• **Work item**
The records below need to be repeated exactly, though not their pictures.
+++
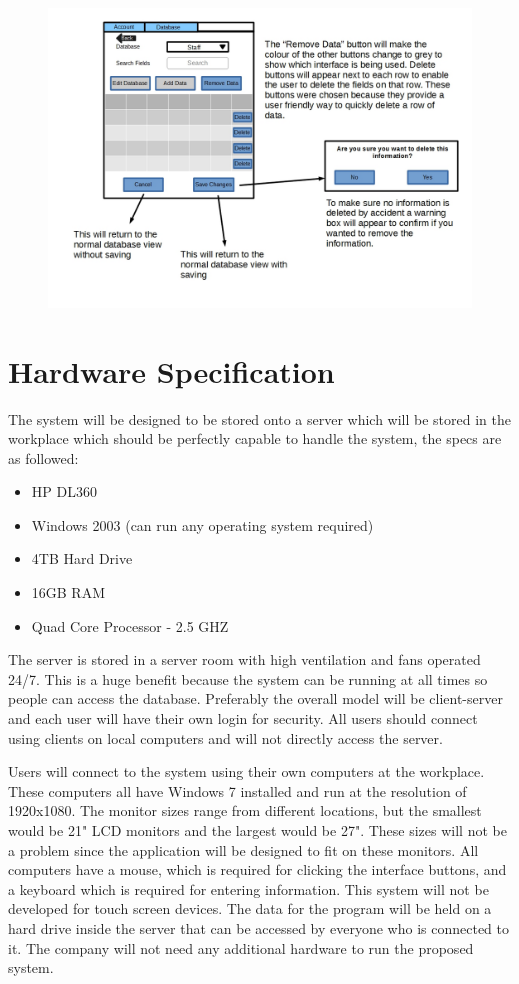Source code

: \begin{figure}[H]
\includegraphics[width=\textwidth,angle=90]{GUI_Design14.jpg}
\caption{}
\end{figure}


\section {Hardware Specification}

The system will be designed to be stored onto a server which will be stored in the workplace which should be perfectly capable to handle the system, the specs are as followed:
\begin{itemize}
\item HP DL360
\item Windows 2003 (can run any operating system required)
\item 4TB Hard Drive
\item 16GB RAM
\item Quad Core Processor - 2.5 GHZ
\end{itemize}
The server is stored in a server room with high ventilation and fans operated 24/7. This is a huge benefit because the system can be running at all times so people can access the database. Preferably the overall model will be client-server and each user will have their own login for security. All users should connect using clients on local computers and will not directly access the server.

Users will connect to the system using their own computers at the workplace. These computers all have Windows 7 installed and run at the resolution of 1920x1080. The monitor sizes range from different locations, but the smallest would be 21" LCD monitors and the largest would be 27". These sizes will not be a problem since the application will be designed to fit on these monitors. All computers have a mouse, which is required for clicking the interface buttons, and a keyboard which is required for entering information. This system will not be developed for touch screen devices. The data for the program will be held on a hard drive inside the server that can be accessed by everyone who is connected to it. The company will not need any additional hardware to run the proposed system.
+++
• **Your response**
Source code

: \begin{figure}[H]
\includegraphics[width=\textwidth,angle=90]{GUI_Design14.jpg}
\caption{}
\end{figure}


\section {Hardware Specification}

The system will be designed to be stored onto a server which will be stored in the workplace which should be perfectly capable to handle the system, the specs are as followed:
\begin{itemize}
\item HP DL360
\item Windows 2003 (can run any operating system required)
\item 4TB Hard Drive
\item 16GB RAM
\item Quad Core Processor - 2.5 GHZ
\end{itemize}
The server is stored in a server room with high ventilation and fans operated 24/7. This is a huge benefit because the system can be running at all times so people can access the database. Preferably the overall model will be client-server and each user will have their own login for security. All users should connect using clients on local computers and will not directly access the server.

Users will connect to the system using their own computers at the workplace. These computers all have Windows 7 installed and run at the resolution of 1920x1080. The monitor sizes range from different locations, but the smallest would be 21" LCD monitors and the largest would be 27". These sizes will not be a problem since the application will be designed to fit on these monitors. All computers have a mouse, which is required for clicking the interface buttons, and a keyboard which is required for entering information. This system will not be developed for touch screen devices. The data for the program will be held on a hard drive inside the server that can be accessed by everyone who is connected to it. The company will not need any additional hardware to run the proposed system.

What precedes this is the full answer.